Secondo la società ricorrente, all’atto dell’assunzione era stata sottoscritta una dichiarazione specifica da parte dei soci riguardante l’informazione sull’utilizzo dei dati, cui faceva seguito il consenso al trattamento e la sottoscrizione del regolamento concorsuale per la qualità lavorativa. La procedura valutativa sarebbe stata legittimata dal consenso e giustificata dal rapporto associativo liberamente costituitosi tra i soci e la cooperativa, oltre che tra i soci medesimi.
I giudici di Cassazione, rigettando il ricorso della società, hanno statuito che il consenso è validamente prestato solo se espresso liberamente e specificamente in riferimento a un trattamento chiaramente individuato: si tratta di un principio avente portata generale e come tale valevole in ogni rapporto. Secondo i giudici, “la circostanza che il rapporto abbia natura associativa (o anche organizzativa), sì che alla gestione e alla formazione della volontà dell’ente contribuiscano gli stessi soci nelle forme assembleari previste, non comporta affatto che ogni trattamento di dati divenga per ciò solo consentito dai singoli secondo le forme stabilite in assemblea. La circostanza che il rapporto abbia natura associativa (o anche organizzativa), sì che alla gestione e alla formazione della volontà dell’‘ente contribuiscano gli stessi soci nelle forme assembleari previste, non comporta affatto che ogni trattamento di dati divenga per ciò solo consentito dai singoli secondo le forme stabilite in assemblea”. Precisano chiaramente che “tutti i dipendenti che accedono al locale ove è collocata la bacheca [sono] stati in grado di verificare i dati così come trattati. E non è senza significato che lo abbiano potuto fare perfino i terzi occasionalmente presenti nella sede della cooperativa. Tutto questo implica un trattamento legittimo solo se correlato a un consenso specifico, libero e informato espresso da ciascun interessato. Un consenso, dunque, non delegabile alla formulazione maggioritaria adottata in un deliberato assembleare”.

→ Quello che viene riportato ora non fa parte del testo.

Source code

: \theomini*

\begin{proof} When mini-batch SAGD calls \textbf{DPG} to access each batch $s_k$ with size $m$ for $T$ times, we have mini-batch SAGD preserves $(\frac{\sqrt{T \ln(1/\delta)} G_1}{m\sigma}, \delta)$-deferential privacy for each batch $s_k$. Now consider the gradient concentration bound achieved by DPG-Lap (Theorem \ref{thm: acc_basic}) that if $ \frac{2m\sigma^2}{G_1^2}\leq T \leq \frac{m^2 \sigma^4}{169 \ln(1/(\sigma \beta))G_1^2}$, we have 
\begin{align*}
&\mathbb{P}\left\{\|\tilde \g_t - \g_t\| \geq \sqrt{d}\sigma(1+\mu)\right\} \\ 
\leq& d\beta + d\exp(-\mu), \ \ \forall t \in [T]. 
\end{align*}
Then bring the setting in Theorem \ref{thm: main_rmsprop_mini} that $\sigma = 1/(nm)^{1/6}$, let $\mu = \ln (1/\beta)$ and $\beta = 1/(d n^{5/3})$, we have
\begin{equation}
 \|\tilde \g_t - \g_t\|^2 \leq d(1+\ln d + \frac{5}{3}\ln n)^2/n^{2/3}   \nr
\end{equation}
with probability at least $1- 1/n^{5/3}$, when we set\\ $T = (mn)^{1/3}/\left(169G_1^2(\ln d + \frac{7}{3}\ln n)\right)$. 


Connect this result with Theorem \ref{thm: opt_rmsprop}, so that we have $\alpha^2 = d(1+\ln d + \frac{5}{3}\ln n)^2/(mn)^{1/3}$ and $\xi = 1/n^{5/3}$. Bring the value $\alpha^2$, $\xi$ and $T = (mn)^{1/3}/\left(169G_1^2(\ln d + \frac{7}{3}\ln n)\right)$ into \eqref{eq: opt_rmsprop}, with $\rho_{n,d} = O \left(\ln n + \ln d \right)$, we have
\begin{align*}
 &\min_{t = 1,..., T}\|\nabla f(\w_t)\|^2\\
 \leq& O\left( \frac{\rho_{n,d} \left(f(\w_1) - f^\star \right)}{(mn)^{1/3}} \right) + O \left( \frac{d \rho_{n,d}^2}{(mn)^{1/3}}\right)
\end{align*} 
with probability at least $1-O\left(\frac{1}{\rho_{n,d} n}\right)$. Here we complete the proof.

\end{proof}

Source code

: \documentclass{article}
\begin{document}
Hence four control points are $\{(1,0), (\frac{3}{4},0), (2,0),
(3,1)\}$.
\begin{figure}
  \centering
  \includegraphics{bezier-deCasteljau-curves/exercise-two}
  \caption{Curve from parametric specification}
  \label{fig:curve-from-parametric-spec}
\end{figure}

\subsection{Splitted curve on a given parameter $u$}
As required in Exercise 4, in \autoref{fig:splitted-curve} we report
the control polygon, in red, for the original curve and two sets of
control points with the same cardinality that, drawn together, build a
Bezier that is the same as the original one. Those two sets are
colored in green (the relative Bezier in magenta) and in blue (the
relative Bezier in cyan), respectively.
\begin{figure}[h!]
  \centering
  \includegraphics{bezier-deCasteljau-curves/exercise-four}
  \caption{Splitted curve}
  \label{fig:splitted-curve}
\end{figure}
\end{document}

Il principio di diritto espresso è il seguente: “in tema di dati personali, la legittimità del trattamento presuppone un consenso validamente prestato in modo espresso, libero e specifico, in riferimento a un trattamento chiaramente individuato; tale principio, di portata generale, rileva e prevale in ogni rapporto, e osta a ritenere che un trattamento possa considerarsi giustificato da un consenso funzionalmente diverso come quello espresso nel contesto di maggioranze necessarie ad approvare deliberati assembleari, ed in ispecie il deliberato assembleare di una società cooperativa, della quale il soggetto, del cui dato personale si tratti, sia socio lavoratore”.